今度の選挙について

 あまりこのブログでは政治的なことを書かないようにしていたのだけれど、今回はやや例外的に、先日公示されたばかりの総選挙について述べたい。


 今度の選挙、いまひとつ盛り上がっていないと聞く。「いまなら勝てる」という理由だけで、この忙しい時期に不要な選挙をする安倍政権も安倍政権なら、「勝つためにはバラバラでは駄目だ」という理由だけで、どう考えても呉越同舟なのに候補者の一本化を進める野党も野党だ、というわけである。勝手なことばかりしている人たちのために、何で僕らの貴重な時間と貴重なお金を使わなければならないのか。つきあっていられないよ、というところだろう。

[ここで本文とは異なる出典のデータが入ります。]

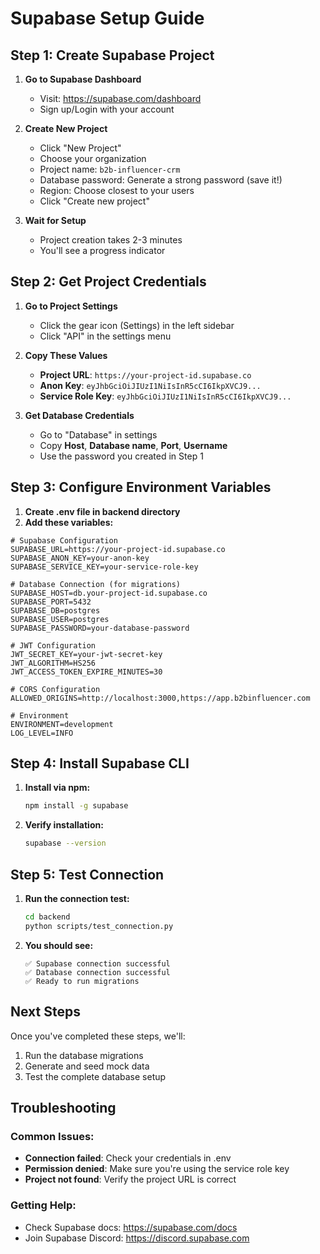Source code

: # Supabase Setup Guide

## Step 1: Create Supabase Project

1. **Go to Supabase Dashboard**
   - Visit: https://supabase.com/dashboard
   - Sign up/Login with your account

2. **Create New Project**
   - Click "New Project"
   - Choose your organization
   - Project name: `b2b-influencer-crm`
   - Database password: Generate a strong password (save it!)
   - Region: Choose closest to your users
   - Click "Create new project"

3. **Wait for Setup**
   - Project creation takes 2-3 minutes
   - You'll see a progress indicator

## Step 2: Get Project Credentials

1. **Go to Project Settings**
   - Click the gear icon (Settings) in the left sidebar
   - Click "API" in the settings menu

2. **Copy These Values**
   - **Project URL**: `https://your-project-id.supabase.co`
   - **Anon Key**: `eyJhbGciOiJIUzI1NiIsInR5cCI6IkpXVCJ9...`
   - **Service Role Key**: `eyJhbGciOiJIUzI1NiIsInR5cCI6IkpXVCJ9...`

3. **Get Database Credentials**
   - Go to "Database" in settings
   - Copy **Host**, **Database name**, **Port**, **Username**
   - Use the password you created in Step 1

## Step 3: Configure Environment Variables

1. **Create .env file in backend directory**
2. **Add these variables:**

```env
# Supabase Configuration
SUPABASE_URL=https://your-project-id.supabase.co
SUPABASE_ANON_KEY=your-anon-key
SUPABASE_SERVICE_KEY=your-service-role-key

# Database Connection (for migrations)
SUPABASE_HOST=db.your-project-id.supabase.co
SUPABASE_PORT=5432
SUPABASE_DB=postgres
SUPABASE_USER=postgres
SUPABASE_PASSWORD=your-database-password

# JWT Configuration
JWT_SECRET_KEY=your-jwt-secret-key
JWT_ALGORITHM=HS256
JWT_ACCESS_TOKEN_EXPIRE_MINUTES=30

# CORS Configuration
ALLOWED_ORIGINS=http://localhost:3000,https://app.b2binfluencer.com

# Environment
ENVIRONMENT=development
LOG_LEVEL=INFO
```

## Step 4: Install Supabase CLI

1. **Install via npm:**
   ```bash
   npm install -g supabase
   ```

2. **Verify installation:**
   ```bash
   supabase --version
   ```

## Step 5: Test Connection

1. **Run the connection test:**
   ```bash
   cd backend
   python scripts/test_connection.py
   ```

2. **You should see:**
   ```
   ✅ Supabase connection successful
   ✅ Database connection successful
   ✅ Ready to run migrations
   ```

## Next Steps

Once you've completed these steps, we'll:
1. Run the database migrations
2. Generate and seed mock data
3. Test the complete database setup

## Troubleshooting

### Common Issues:
- **Connection failed**: Check your credentials in .env
- **Permission denied**: Make sure you're using the service role key
- **Project not found**: Verify the project URL is correct

### Getting Help:
- Check Supabase docs: https://supabase.com/docs
- Join Supabase Discord: https://discord.supabase.com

 正直いって、この理屈はおかしいと思う。それを説明するために、19世紀イギリスの思想家ジョン=スチュアート・ミルの話をしたい(いま、ちょうどゼミで講読していることもあるけど)。


 ミルといえば『自由論』であるが、政治について本格的に論じた書物としては、もう一冊の大著『代議制統治論』がある。この本の第10章でミルは意外なことを言っている。しばしば投票権(原語はsuffrageであって、voting rightではない)というけれど、実はこれは権利ではないというのだ。


 権利なら好きに使っていいはずだ。場合によってはあえて使わない(=棄権する)という選択肢もありうる。これに対しミルは、投票権は権利ではなく信託(trust)であり、社会からその個人に課された責務なのだと主張する。


 自由主義者であるミルにとって、すべての人が、自分に関することを自分で決める権利をもつのはあたり前である。逆に他人に関してあれこれ命令する権利などない。とはいえ、政治というものはどうしても、社会の多くの構成員に関することを決めざるをえない。だとしたら、政治に関して決定する権利は本来、権利ではないのだ。それはむしろ、公共の利益に照らして、社会がどうあるべきかを判断する責務なのである、とミルはいう。


 このようなミルにすれば、投票権とは、社会から託された、社会のあり方について自分の考えを示すという責務である。さらにミルは、権利ではなく公共の責務である以上、投票は公開の場でなされるべきだと主張し、秘密投票を否定する。ここまで来るとちょっと、「う〜ん」という気もするが、投票権は権利ではなく公共の責務なのだ、という彼の理屈には、傾聴すべきものが含まれているように思われる。


 このミルの理屈を、今度の選挙にあてはめてみるとどうだろう。もし仮に、人々の代表として公共の利益のために働くべき代議士たちが、自己利益だけを考えて、その職務を全うしていないとしよう。そうだとすれば、有権者のつとめは何であろうか。間違いなく、「勝手なことばかりをしている人たち」を、さらに勝手にさせておくことではないはずだ。むしろ、自分たちの代表が勝手なことをしないよう、しっかり見張ることこそが責務なのではなかろうか。


 自分の代理人がなした不始末は、本人の不始末とみなされる。もし代理人が勝手なことをすれば、勝手にさせておいた方が悪いのだ。「そんなことを委ねてない」と、後から見苦しく言うくらいなら、きちんと代理人をチェックすべきなのである。


 選挙について疑義があるなら、その疑いは選挙の場で晴らすべきではなかろうか。